## [YOUR TASK]
Pictures aside, each entry has to be returned exactly as it stands.

*** Block opens ***

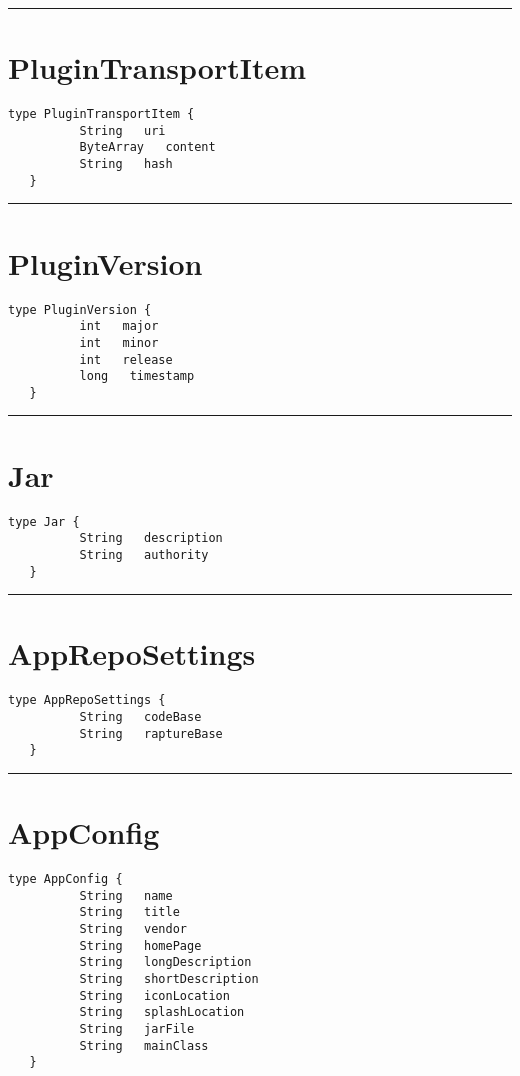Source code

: \rule{12cm}{2pt}
\section{PluginTransportItem}
\label{type:PluginTransportItem}

\begin{lstlisting}[style=nonumbers]
   type PluginTransportItem {
          String   uri
          ByteArray   content
          String   hash
   }
\end{lstlisting}

\rule{12cm}{2pt}
\section{PluginVersion}
\label{type:PluginVersion}

\begin{lstlisting}[style=nonumbers]
   type PluginVersion {
          int   major
          int   minor
          int   release
          long   timestamp
   }
\end{lstlisting}

\rule{12cm}{2pt}
\section{Jar}
\label{type:Jar}

\begin{lstlisting}[style=nonumbers]
   type Jar {
          String   description
          String   authority
   }
\end{lstlisting}

\rule{12cm}{2pt}
\section{AppRepoSettings}
\label{type:AppRepoSettings}

\begin{lstlisting}[style=nonumbers]
   type AppRepoSettings {
          String   codeBase
          String   raptureBase
   }
\end{lstlisting}

\rule{12cm}{2pt}
\section{AppConfig}
\label{type:AppConfig}

\begin{lstlisting}[style=nonumbers]
   type AppConfig {
          String   name
          String   title
          String   vendor
          String   homePage
          String   longDescription
          String   shortDescription
          String   iconLocation
          String   splashLocation
          String   jarFile
          String   mainClass
   }
\end{lstlisting}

*** Block closes ***

## [TASK RESPONSE]
Source code

: \rule{12cm}{2pt}
\section{PluginTransportItem}
\label{type:PluginTransportItem}

\begin{lstlisting}[style=nonumbers]
   type PluginTransportItem {
          String   uri
          ByteArray   content
          String   hash
   }
\end{lstlisting}

\rule{12cm}{2pt}
\section{PluginVersion}
\label{type:PluginVersion}

\begin{lstlisting}[style=nonumbers]
   type PluginVersion {
          int   major
          int   minor
          int   release
          long   timestamp
   }
\end{lstlisting}

\rule{12cm}{2pt}
\section{Jar}
\label{type:Jar}

\begin{lstlisting}[style=nonumbers]
   type Jar {
          String   description
          String   authority
   }
\end{lstlisting}

\rule{12cm}{2pt}
\section{AppRepoSettings}
\label{type:AppRepoSettings}

\begin{lstlisting}[style=nonumbers]
   type AppRepoSettings {
          String   codeBase
          String   raptureBase
   }
\end{lstlisting}

\rule{12cm}{2pt}
\section{AppConfig}
\label{type:AppConfig}

\begin{lstlisting}[style=nonumbers]
   type AppConfig {
          String   name
          String   title
          String   vendor
          String   homePage
          String   longDescription
          String   shortDescription
          String   iconLocation
          String   splashLocation
          String   jarFile
          String   mainClass
   }
\end{lstlisting}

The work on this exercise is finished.